Work to complete> Copy out the full data exactly as given; pictures should not be included.

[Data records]
────────────────────────────────────────
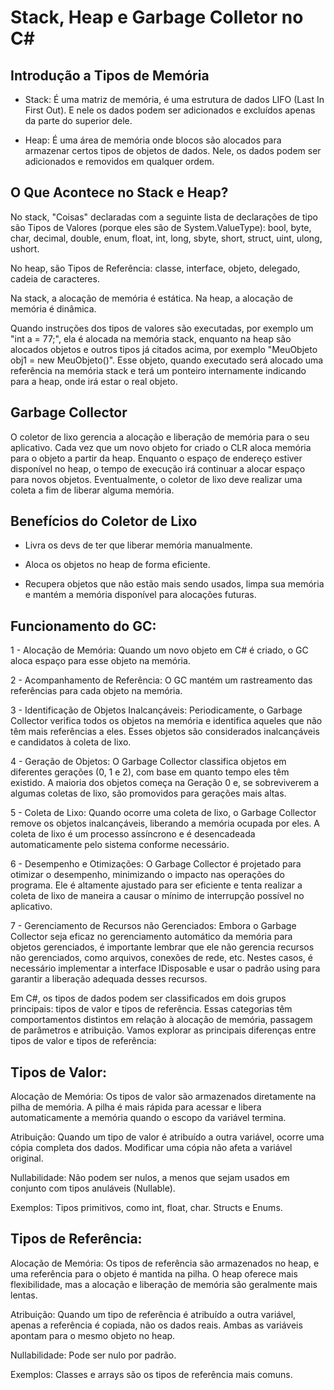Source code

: # Stack, Heap e Garbage Colletor no C#

## Introdução a Tipos de Memória

- Stack: É uma matriz de memória, é uma estrutura de dados LIFO (Last In First Out). E nele os dados podem ser adicionados e excluídos apenas da parte do superior dele.

- Heap: É uma área de memória onde blocos são alocados para armazenar certos tipos de objetos de dados. Nele, os dados podem ser adicionados e removidos em qualquer ordem.

## O Que Acontece no Stack e Heap?

No stack, "Coisas" declaradas com a seguinte lista de declarações de tipo são Tipos de Valores (porque eles são de System.ValueType): bool, byte, char, decimal, double, enum, float, int, long, sbyte, short, struct, uint, ulong, ushort.

No heap, são Tipos de Referência: classe, interface, objeto, delegado, cadeia de caracteres.

Na stack, a alocação de memória é estática.
Na heap, a alocação de memória é dinâmica.

Quando instruções dos tipos de valores são executadas, por exemplo um "int a = 77;", ela é alocada na memória stack, enquanto na heap são alocados objetos e outros tipos já citados acima, por exemplo "MeuObjeto obj1 = new MeuObjeto()".
Esse objeto, quando executado será alocado uma referência na memória stack e terá um ponteiro internamente indicando para a heap, onde irá estar o real objeto.

## Garbage Collector

O coletor de lixo gerencia a alocação e liberação de memória para o seu aplicativo. Cada vez que um novo objeto for criado o CLR aloca memória para o objeto a partir da heap.
Enquanto o espaço de endereço estiver disponível no heap, o tempo de execução irá continuar a alocar espaço para novos objetos.
Eventualmente, o coletor de lixo deve realizar uma coleta a fim de liberar alguma memória.

## Benefícios do Coletor de Lixo

 - Livra os devs de ter que liberar memória manualmente.

 - Aloca os objetos no heap de forma eficiente.

 - Recupera objetos que não estão mais sendo usados, limpa sua memória e mantém a memória disponível para alocações futuras.

## Funcionamento do GC:

1 - Alocação de Memória:
    Quando um novo objeto em C# é criado, o GC aloca espaço para esse objeto na memória.

2 - Acompanhamento de Referência:
    O GC mantém um rastreamento das referências para cada objeto na memória.

3 - Identificação de Objetos Inalcançáveis:
    Periodicamente, o Garbage Collector verifica todos os objetos na memória e identifica aqueles que não têm mais referências a eles. Esses objetos são considerados inalcançáveis e candidatos à coleta de lixo.

4 - Geração de Objetos:
    O Garbage Collector classifica objetos em diferentes gerações (0, 1 e 2), com base em quanto tempo eles têm existido. A maioria dos objetos começa na Geração 0 e, se sobreviverem a algumas coletas de lixo, são promovidos para gerações mais altas.

5 - Coleta de Lixo:
    Quando ocorre uma coleta de lixo, o Garbage Collector remove os objetos inalcançáveis, liberando a memória ocupada por eles. A coleta de lixo é um processo assíncrono e é desencadeada automaticamente pelo sistema conforme necessário.

6 - Desempenho e Otimizações:
O Garbage Collector é projetado para otimizar o desempenho, minimizando o impacto nas operações do programa. Ele é altamente ajustado para ser eficiente e tenta realizar a coleta de lixo de maneira a causar o mínimo de 
interrupção possível no aplicativo.

7 - Gerenciamento de Recursos não Gerenciados:
    Embora o Garbage Collector seja eficaz no gerenciamento automático da memória para objetos gerenciados, é importante lembrar que ele não gerencia recursos não gerenciados, como arquivos, conexões de rede, etc. Nestes casos, é necessário implementar a interface IDisposable e usar o padrão using para garantir a liberação adequada desses recursos.


    
Em C#, os tipos de dados podem ser classificados em dois grupos principais: tipos de valor e tipos de referência. Essas categorias têm comportamentos distintos em relação à alocação de memória, passagem de parâmetros e atribuição. Vamos explorar as principais diferenças entre tipos de valor e tipos de referência:

## Tipos de Valor:

Alocação de Memória:
    Os tipos de valor são armazenados diretamente na pilha de memória.
    A pilha é mais rápida para acessar e libera automaticamente a memória quando o escopo da variável termina.

Atribuição:
    Quando um tipo de valor é atribuído a outra variável, ocorre uma cópia completa dos dados.
    Modificar uma cópia não afeta a variável original.

Nullabilidade:
    Não podem ser nulos, a menos que sejam usados em conjunto com tipos anuláveis (Nullable<T>).

Exemplos:
    Tipos primitivos, como int, float, char.
    Structs e Enums.


## Tipos de Referência:

Alocação de Memória:
    Os tipos de referência são armazenados no heap, e uma referência para o objeto é mantida na pilha.
    O heap oferece mais flexibilidade, mas a alocação e liberação de memória são geralmente mais lentas.

Atribuição:
    Quando um tipo de referência é atribuído a outra variável, apenas a referência é copiada, não os dados reais.
    Ambas as variáveis apontam para o mesmo objeto no heap.

Nullabilidade:
    Pode ser nulo por padrão.

Exemplos:
    Classes e arrays são os tipos de referência mais comuns.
────────────────────────────────────────
Task response>
Source code

: # Stack, Heap e Garbage Colletor no C#

## Introdução a Tipos de Memória

- Stack: É uma matriz de memória, é uma estrutura de dados LIFO (Last In First Out). E nele os dados podem ser adicionados e excluídos apenas da parte do superior dele.

- Heap: É uma área de memória onde blocos são alocados para armazenar certos tipos de objetos de dados. Nele, os dados podem ser adicionados e removidos em qualquer ordem.

## O Que Acontece no Stack e Heap?

No stack, "Coisas" declaradas com a seguinte lista de declarações de tipo são Tipos de Valores (porque eles são de System.ValueType): bool, byte, char, decimal, double, enum, float, int, long, sbyte, short, struct, uint, ulong, ushort.

No heap, são Tipos de Referência: classe, interface, objeto, delegado, cadeia de caracteres.

Na stack, a alocação de memória é estática.
Na heap, a alocação de memória é dinâmica.

Quando instruções dos tipos de valores são executadas, por exemplo um "int a = 77;", ela é alocada na memória stack, enquanto na heap são alocados objetos e outros tipos já citados acima, por exemplo "MeuObjeto obj1 = new MeuObjeto()".
Esse objeto, quando executado será alocado uma referência na memória stack e terá um ponteiro internamente indicando para a heap, onde irá estar o real objeto.

## Garbage Collector

O coletor de lixo gerencia a alocação e liberação de memória para o seu aplicativo. Cada vez que um novo objeto for criado o CLR aloca memória para o objeto a partir da heap.
Enquanto o espaço de endereço estiver disponível no heap, o tempo de execução irá continuar a alocar espaço para novos objetos.
Eventualmente, o coletor de lixo deve realizar uma coleta a fim de liberar alguma memória.

## Benefícios do Coletor de Lixo

 - Livra os devs de ter que liberar memória manualmente.

 - Aloca os objetos no heap de forma eficiente.

 - Recupera objetos que não estão mais sendo usados, limpa sua memória e mantém a memória disponível para alocações futuras.

## Funcionamento do GC:

1 - Alocação de Memória:
    Quando um novo objeto em C# é criado, o GC aloca espaço para esse objeto na memória.

2 - Acompanhamento de Referência:
    O GC mantém um rastreamento das referências para cada objeto na memória.

3 - Identificação de Objetos Inalcançáveis:
    Periodicamente, o Garbage Collector verifica todos os objetos na memória e identifica aqueles que não têm mais referências a eles. Esses objetos são considerados inalcançáveis e candidatos à coleta de lixo.

4 - Geração de Objetos:
    O Garbage Collector classifica objetos em diferentes gerações (0, 1 e 2), com base em quanto tempo eles têm existido. A maioria dos objetos começa na Geração 0 e, se sobreviverem a algumas coletas de lixo, são promovidos para gerações mais altas.

5 - Coleta de Lixo:
    Quando ocorre uma coleta de lixo, o Garbage Collector remove os objetos inalcançáveis, liberando a memória ocupada por eles. A coleta de lixo é um processo assíncrono e é desencadeada automaticamente pelo sistema conforme necessário.

6 - Desempenho e Otimizações:
O Garbage Collector é projetado para otimizar o desempenho, minimizando o impacto nas operações do programa. Ele é altamente ajustado para ser eficiente e tenta realizar a coleta de lixo de maneira a causar o mínimo de 
interrupção possível no aplicativo.

7 - Gerenciamento de Recursos não Gerenciados:
    Embora o Garbage Collector seja eficaz no gerenciamento automático da memória para objetos gerenciados, é importante lembrar que ele não gerencia recursos não gerenciados, como arquivos, conexões de rede, etc. Nestes casos, é necessário implementar a interface IDisposable e usar o padrão using para garantir a liberação adequada desses recursos.


    
Em C#, os tipos de dados podem ser classificados em dois grupos principais: tipos de valor e tipos de referência. Essas categorias têm comportamentos distintos em relação à alocação de memória, passagem de parâmetros e atribuição. Vamos explorar as principais diferenças entre tipos de valor e tipos de referência:

## Tipos de Valor:

Alocação de Memória:
    Os tipos de valor são armazenados diretamente na pilha de memória.
    A pilha é mais rápida para acessar e libera automaticamente a memória quando o escopo da variável termina.

Atribuição:
    Quando um tipo de valor é atribuído a outra variável, ocorre uma cópia completa dos dados.
    Modificar uma cópia não afeta a variável original.

Nullabilidade:
    Não podem ser nulos, a menos que sejam usados em conjunto com tipos anuláveis (Nullable<T>).

Exemplos:
    Tipos primitivos, como int, float, char.
    Structs e Enums.


## Tipos de Referência:

Alocação de Memória:
    Os tipos de referência são armazenados no heap, e uma referência para o objeto é mantida na pilha.
    O heap oferece mais flexibilidade, mas a alocação e liberação de memória são geralmente mais lentas.

Atribuição:
    Quando um tipo de referência é atribuído a outra variável, apenas a referência é copiada, não os dados reais.
    Ambas as variáveis apontam para o mesmo objeto no heap.

Nullabilidade:
    Pode ser nulo por padrão.

Exemplos:
    Classes e arrays são os tipos de referência mais comuns.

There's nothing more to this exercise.